Mais pour participer à des coalitions avec la gauche, pour contribuer à la gestion, il faut montrer qu'on est compétent dans tous les domaines. Donc on a mis en valeur dans nos programmes ce qui ne l'avait pas été jusqu'alors, comme l'antiracisme, la parité homme-femme, la défense des sans-papiers, la qualité de la vie, la démocratie... Les Verts ont perdu des adhérents à ce moment-là, mais en ont gagné d'autres. Par exemple, d'anciens gauchistes qui jusque-là avaient toujours été rebutés par ceux qu'ils appelaient les «bouffeurs de carottes» !


Pourquoi les gauchistes français ont-ils été si réfractaires à l'écologie ?

Un des fondements du marxisme, c'était la haine de la campagne, le désintérêt pour les paysans – Staline les massacrera en masse, surtout les plus pauvres, sans que ça émeuve à gauche. Après 1968, il n'y a pas eu de relais des idées écologistes dans l'extrême gauche, et les gauchistes n'ont pas investi l'écologie, contrairement aux Allemands. Une des grandes différences de l'écologie politique avec l'extrême gauche, c'est que les Verts se sont toujours pensés comme réformistes ET révolutionnaires. Nous avons toujours souhaité une révolution douce, pas un Grand Soir. Or, une révolution douce, ça se construit petit à petit. Et si on veut réussir, il faut accepter des idées, même des réformes proposées par d'autres, quand elles vont dans le sens qui nous convient.


Pour les Verts, quel est le bilan de Dominique Voynet au ministère de l'Environnement ?

Pas terrible, mais mieux qu'inexistant, mieux que ses prédécesseurs ou successeurs. Parce qu'elle est écolo, elle en a pris plein la gueule. Certains services, comme la Datar, avaient les kalachnikovs braquées sur elle en permanence ! Moi, j'étais très sceptique sur ce qu'on pouvait réaliser avec un seul ministre Vert dans un gouvernement. Il aurait fallu un Vert dans chaque cabinet pour y donner le point de vue écolo, et un groupe à l'Assemblée comme relais.

Selon le baromètre du Cevipof réalisé en février, alors que l'environnement était au coeur des préoccupations des Français, les écolos historiques ne décollaient pas dans les sondages. Confirmation le 22 avril avec le faible score de Voynet. Pourquoi ce décalage ?

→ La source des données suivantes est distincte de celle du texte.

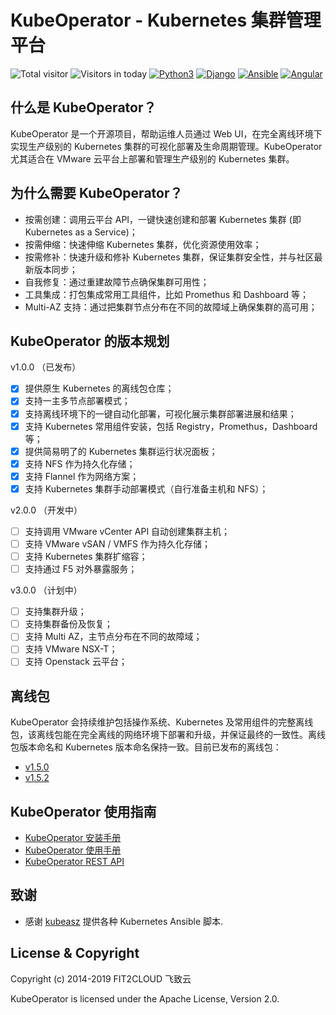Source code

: # KubeOperator - Kubernetes 集群管理平台

![Total visitor](https://visitor-count-badge.herokuapp.com/total.svg?repo_id=kubeoperator)
![Visitors in today](https://visitor-count-badge.herokuapp.com/today.svg?repo_id=kubeoperator)
[![Python3](https://img.shields.io/badge/python-3.6-green.svg?style=plastic)](https://www.python.org/)
[![Django](https://img.shields.io/badge/django-2.1-brightgreen.svg?style=plastic)](https://www.djangoproject.com/)
[![Ansible](https://img.shields.io/badge/ansible-2.6.5-blue.svg?style=plastic)](https://www.ansible.com/)
[![Angular](https://img.shields.io/badge/angular-7.0.4-red.svg?style=plastic)](https://www.angular.cn/)

## 什么是 KubeOperator？

KubeOperator 是一个开源项目，帮助运维人员通过 Web UI，在完全离线环境下实现生产级别的 Kubernetes 集群的可视化部署及生命周期管理。KubeOperator 尤其适合在 VMware 云平台上部署和管理生产级别的 Kubernetes 集群。

## 为什么需要 KubeOperator？

-  按需创建：调用云平台 API，一键快速创建和部署 Kubernetes 集群 (即 Kubernetes as a Service)；
-  按需伸缩：快速伸缩 Kubernetes 集群，优化资源使用效率；
-  按需修补：快速升级和修补 Kubernetes 集群，保证集群安全性，并与社区最新版本同步；
-  自我修复：通过重建故障节点确保集群可用性；
-  工具集成：打包集成常用工具组件，比如 Promethus 和 Dashboard 等；
-  Multi-AZ 支持：通过把集群节点分布在不同的故障域上确保集群的高可用；

## KubeOperator 的版本规划

 v1.0.0 （已发布）

- [x] 提供原生 Kubernetes 的离线包仓库；
- [x] 支持一主多节点部署模式；
- [x] 支持离线环境下的一键自动化部署，可视化展示集群部署进展和结果；
- [x] 支持 Kubernetes 常用组件安装，包括 Registry，Promethus，Dashboard等；
- [x] 提供简易明了的 Kubernetes 集群运行状况面板；
- [x] 支持 NFS 作为持久化存储；
- [x] 支持 Flannel 作为网络方案；
- [x] 支持 Kubernetes 集群手动部署模式（自行准备主机和 NFS）；

 v2.0.0 （开发中）

- [ ] 支持调用 VMware vCenter API 自动创建集群主机；
- [ ] 支持 VMware vSAN / VMFS 作为持久化存储；
- [ ] 支持 Kubernetes 集群扩缩容；
- [ ] 支持通过 F5 对外暴露服务；

 v3.0.0 （计划中）
 
- [ ] 支持集群升级；
- [ ] 支持集群备份及恢复；
- [ ] 支持 Multi AZ，主节点分布在不同的故障域；
- [ ] 支持 VMware NSX-T；
- [ ] 支持 Openstack 云平台；

## 离线包

KubeOperator 会持续维护包括操作系统、Kubernetes 及常用组件的完整离线包，该离线包能在完全离线的网络环境下部署和升级，并保证最终的一致性。离线包版本命名和 Kubernetes 版本命名保持一致。目前已发布的离线包：

- [v1.5.0](https://github.com/KubeOperator/KubeOperator/blob/master/offline-package/v1.5.0.md)
- [v1.5.2](https://github.com/KubeOperator/KubeOperator/blob/master/offline-package/v1.5.2.md)
 
 ## KubeOperator 使用指南

- [KubeOperator 安装手册](https://github.com/KubeOperator/KubeOperator/blob/master/docs/install.md)
- [KubeOperator 使用手册](https://github.com/KubeOperator/KubeOperator/blob/master/docs/user-guide.md)
- [KubeOperator REST API](https://github.com/KubeOperator/KubeOperator/blob/master/docs/restapi.md)

## 致谢

- 感谢 [kubeasz](https://github.com/easzlab/kubeasz) 提供各种 Kubernetes Ansible 脚本.

## License & Copyright

Copyright (c) 2014-2019 FIT2CLOUD 飞致云

KubeOperator is licensed under the Apache License, Version 2.0.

Quand vous n'êtes pas un parti politique fondé autour d'une idéologie, vos électeurs naviguent. Un coup, ils votent pour vous ; le suivant, ils s'abstiennent ou votent utile. 50 % des Verts ont voté Royal au premier tour. En politique, les choses n'avancent pas vite. Incomprises il y a dix ans, certaines de nos propositions sont devenues banales. Depuis cinq ans, il y a une explosion de la problématique environnementale. Maintenant, la société est d'accord avec nous. Mais le pas n'est pas encore franchi de la popularité, de la sympathie, jusqu'au bulletin de vote.


N'est-ce pas un échec alors que Nicolas Hulot a su se faire l'avocat de la lutte contre le réchauffement climatique ou l'érosion de la biodiversité ?

S'il s'était présenté, Hulot aurait fait le même score que Voynet ! Aujourd'hui, les Français ont bien conscience que les vrais dangers sont dans la crise environnementale, mais ces sujets-là sont anxiogènes. Au conseil national du parti, nous avons décidé d'organiser des assises régionales pour une refondation de l'écologie politique. Nous tenons à notre fonctionnement «basiste» , très libertaire, qui donne la parole à chacun. Alors, comment ne pas perdre cette richesse, mais gagner l'efficacité que nous n'avons pas ? De toute façon, la présidentielle est toujours une très mauvaise élection pour les Verts. Maintenant, dans la foulée du 1,57 % de Voynet au premier tour, la question est le résultat que feront les Verts aux législatives. Je suis confiant. Beaucoup de gens culpabilisent autour de ce maigre score. Ils reviendront.